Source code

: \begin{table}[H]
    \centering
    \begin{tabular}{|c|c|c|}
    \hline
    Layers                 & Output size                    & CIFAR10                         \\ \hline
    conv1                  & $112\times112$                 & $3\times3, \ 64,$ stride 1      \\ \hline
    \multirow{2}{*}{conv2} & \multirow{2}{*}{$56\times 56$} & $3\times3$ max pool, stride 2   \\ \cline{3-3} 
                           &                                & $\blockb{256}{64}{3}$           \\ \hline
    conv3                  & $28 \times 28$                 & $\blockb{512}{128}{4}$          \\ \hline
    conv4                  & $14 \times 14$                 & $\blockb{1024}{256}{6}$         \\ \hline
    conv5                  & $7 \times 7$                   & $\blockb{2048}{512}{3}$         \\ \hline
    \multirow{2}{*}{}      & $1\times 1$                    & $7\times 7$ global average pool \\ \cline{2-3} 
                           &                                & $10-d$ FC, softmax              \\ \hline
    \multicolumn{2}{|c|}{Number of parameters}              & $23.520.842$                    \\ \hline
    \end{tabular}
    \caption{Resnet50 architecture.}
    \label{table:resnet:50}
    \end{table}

> _EXERCISE REQUIREMENTS_: Without leaving anything out, quote all the data.

> _ANSWER TO THIS PROBLEM_:
Source code

: \begin{table}[H]
    \centering
    \begin{tabular}{|c|c|c|}
    \hline
    Layers                 & Output size                    & CIFAR10                         \\ \hline
    conv1                  & $112\times112$                 & $3\times3, \ 64,$ stride 1      \\ \hline
    \multirow{2}{*}{conv2} & \multirow{2}{*}{$56\times 56$} & $3\times3$ max pool, stride 2   \\ \cline{3-3} 
                           &                                & $\blockb{256}{64}{3}$           \\ \hline
    conv3                  & $28 \times 28$                 & $\blockb{512}{128}{4}$          \\ \hline
    conv4                  & $14 \times 14$                 & $\blockb{1024}{256}{6}$         \\ \hline
    conv5                  & $7 \times 7$                   & $\blockb{2048}{512}{3}$         \\ \hline
    \multirow{2}{*}{}      & $1\times 1$                    & $7\times 7$ global average pool \\ \cline{2-3} 
                           &                                & $10-d$ FC, softmax              \\ \hline
    \multicolumn{2}{|c|}{Number of parameters}              & $23.520.842$                    \\ \hline
    \end{tabular}
    \caption{Resnet50 architecture.}
    \label{table:resnet:50}
    \end{table}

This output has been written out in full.